Task instructions. Copy every line from the records below that holds the word "Interceptor".

──────────────────────────────

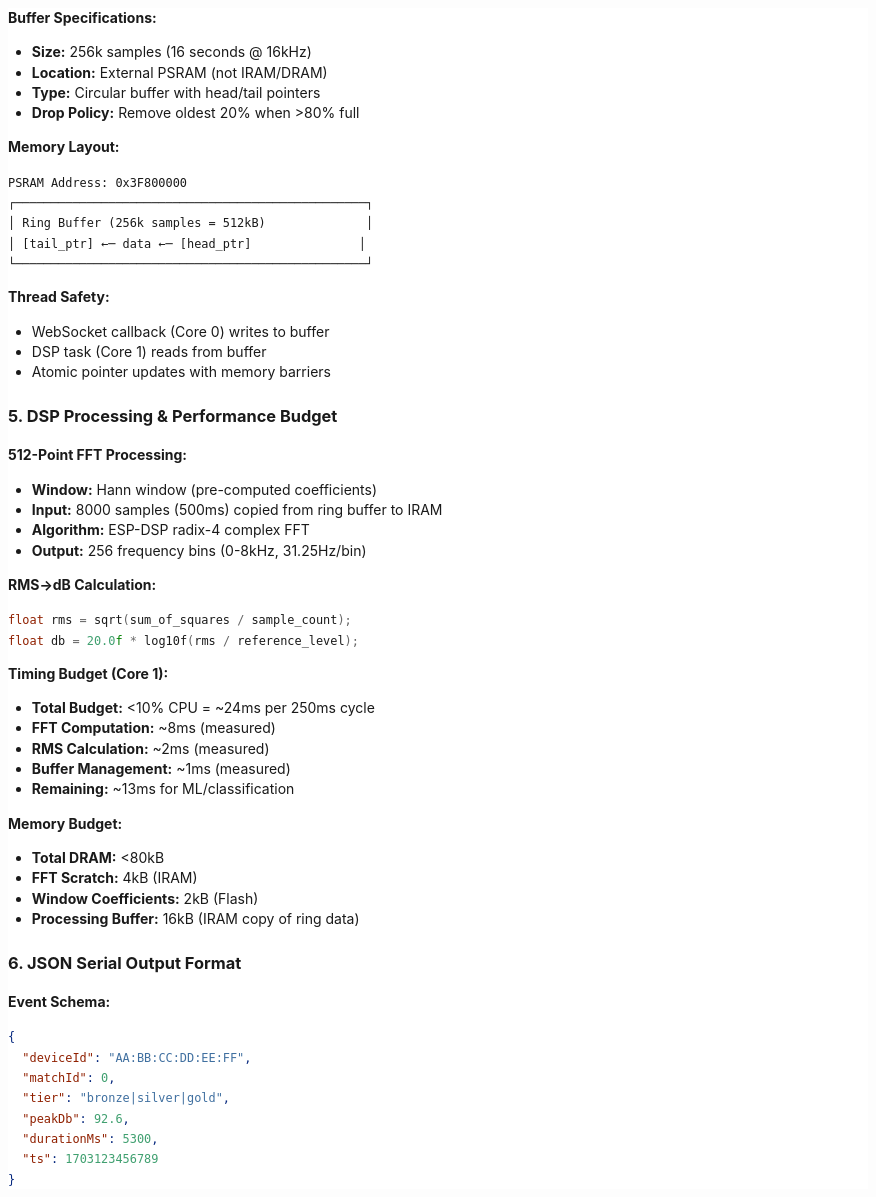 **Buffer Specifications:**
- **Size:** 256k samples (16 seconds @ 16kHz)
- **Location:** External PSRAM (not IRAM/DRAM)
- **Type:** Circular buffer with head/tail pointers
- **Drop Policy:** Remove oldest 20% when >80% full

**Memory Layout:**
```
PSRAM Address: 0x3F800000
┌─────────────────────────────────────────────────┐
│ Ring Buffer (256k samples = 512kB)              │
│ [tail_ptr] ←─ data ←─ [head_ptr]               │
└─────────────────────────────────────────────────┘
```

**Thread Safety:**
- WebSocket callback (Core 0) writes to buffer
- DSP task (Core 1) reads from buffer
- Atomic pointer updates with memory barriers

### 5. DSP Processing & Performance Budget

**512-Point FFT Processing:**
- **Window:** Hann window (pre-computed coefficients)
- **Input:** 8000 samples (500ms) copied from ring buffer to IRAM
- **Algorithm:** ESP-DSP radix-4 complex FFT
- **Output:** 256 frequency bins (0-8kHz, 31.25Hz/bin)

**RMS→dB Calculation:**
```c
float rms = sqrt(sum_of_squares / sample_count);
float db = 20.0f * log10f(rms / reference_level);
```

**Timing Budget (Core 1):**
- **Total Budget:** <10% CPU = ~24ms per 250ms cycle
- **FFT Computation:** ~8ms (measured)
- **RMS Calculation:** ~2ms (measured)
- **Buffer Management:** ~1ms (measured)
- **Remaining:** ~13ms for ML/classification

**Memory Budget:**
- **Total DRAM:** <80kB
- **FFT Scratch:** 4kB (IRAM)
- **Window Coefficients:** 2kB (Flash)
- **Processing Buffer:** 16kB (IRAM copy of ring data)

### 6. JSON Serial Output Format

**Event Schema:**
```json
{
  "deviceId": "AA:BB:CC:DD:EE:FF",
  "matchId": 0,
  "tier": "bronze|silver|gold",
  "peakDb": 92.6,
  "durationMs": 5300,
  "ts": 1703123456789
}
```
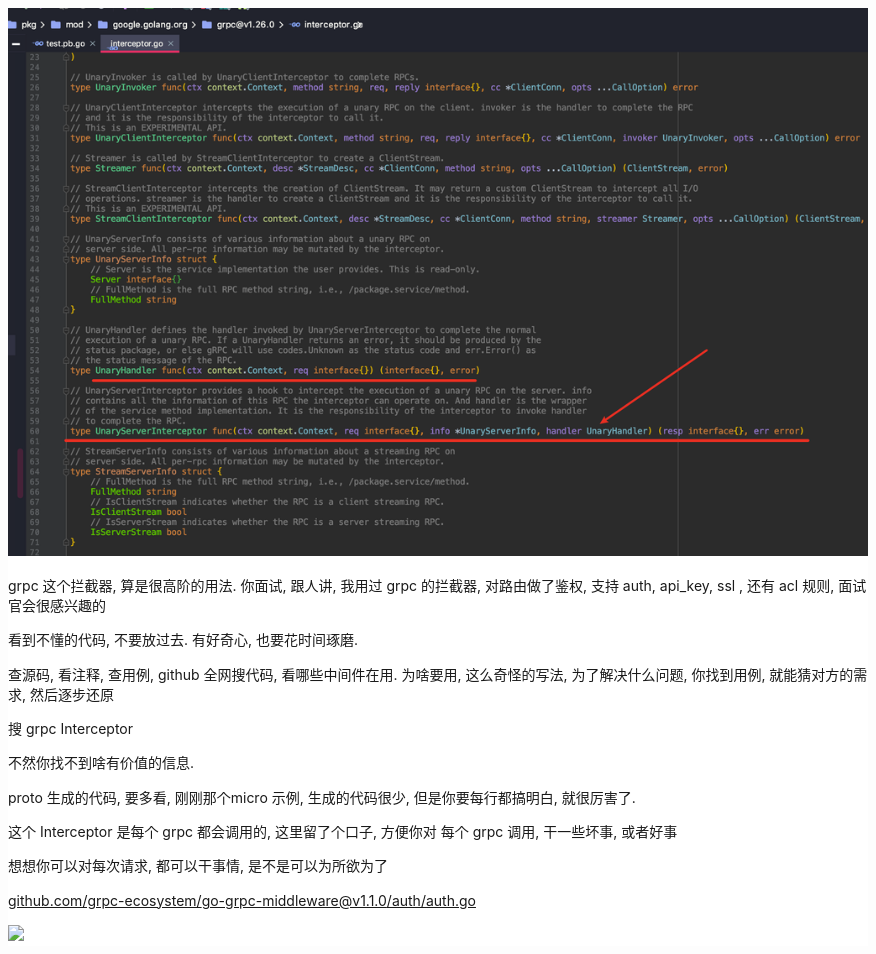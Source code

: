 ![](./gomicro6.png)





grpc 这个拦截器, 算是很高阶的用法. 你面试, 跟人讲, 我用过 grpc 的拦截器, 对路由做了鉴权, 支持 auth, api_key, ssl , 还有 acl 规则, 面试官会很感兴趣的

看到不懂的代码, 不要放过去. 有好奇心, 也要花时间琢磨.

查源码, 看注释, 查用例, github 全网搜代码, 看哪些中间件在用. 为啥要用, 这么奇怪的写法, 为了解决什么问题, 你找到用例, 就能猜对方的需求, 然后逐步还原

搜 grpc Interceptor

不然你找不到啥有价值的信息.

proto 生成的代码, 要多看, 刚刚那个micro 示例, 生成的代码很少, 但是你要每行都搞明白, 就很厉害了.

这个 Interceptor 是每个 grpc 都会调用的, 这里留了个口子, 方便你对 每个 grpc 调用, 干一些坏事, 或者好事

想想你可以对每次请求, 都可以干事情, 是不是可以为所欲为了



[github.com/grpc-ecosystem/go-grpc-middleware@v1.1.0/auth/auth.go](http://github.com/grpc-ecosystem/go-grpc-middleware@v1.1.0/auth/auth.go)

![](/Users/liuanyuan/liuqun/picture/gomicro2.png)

──────────────────────────────

Answer to this problem.
搜 grpc Interceptor
这个 Interceptor 是每个 grpc 都会调用的, 这里留了个口子, 方便你对 每个 grpc 调用, 干一些坏事, 或者好事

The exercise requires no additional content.